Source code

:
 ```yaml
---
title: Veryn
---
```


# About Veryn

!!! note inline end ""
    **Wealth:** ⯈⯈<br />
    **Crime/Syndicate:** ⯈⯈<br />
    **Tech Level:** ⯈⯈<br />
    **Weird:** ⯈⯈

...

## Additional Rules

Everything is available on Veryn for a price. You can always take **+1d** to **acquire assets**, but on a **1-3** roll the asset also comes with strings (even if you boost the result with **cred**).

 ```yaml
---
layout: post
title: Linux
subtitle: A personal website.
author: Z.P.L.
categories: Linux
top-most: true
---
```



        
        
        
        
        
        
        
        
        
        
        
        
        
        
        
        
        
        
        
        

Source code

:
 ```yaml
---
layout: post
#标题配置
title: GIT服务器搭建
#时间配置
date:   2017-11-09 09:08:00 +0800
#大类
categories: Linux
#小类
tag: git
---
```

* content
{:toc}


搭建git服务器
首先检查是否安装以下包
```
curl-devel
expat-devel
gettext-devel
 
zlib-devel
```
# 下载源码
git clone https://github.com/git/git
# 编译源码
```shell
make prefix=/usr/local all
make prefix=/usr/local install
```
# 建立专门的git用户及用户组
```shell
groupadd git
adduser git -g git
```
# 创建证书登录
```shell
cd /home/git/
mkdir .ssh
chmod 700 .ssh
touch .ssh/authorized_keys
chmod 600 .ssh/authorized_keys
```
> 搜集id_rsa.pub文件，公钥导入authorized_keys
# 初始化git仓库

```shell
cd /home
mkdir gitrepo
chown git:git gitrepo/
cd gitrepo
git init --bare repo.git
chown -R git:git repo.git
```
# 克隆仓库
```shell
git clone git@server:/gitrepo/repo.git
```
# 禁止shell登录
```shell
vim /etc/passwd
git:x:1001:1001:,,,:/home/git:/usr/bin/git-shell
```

★ ★ ★

ABOUT THIS TASK
Please copy out every line of the preceding listing that carries "home".

OUTPUT FOR THIS TASK
cd /home/git/
cd /home
git:x:1001:1001:,,,:/home/git:/usr/bin/git-shell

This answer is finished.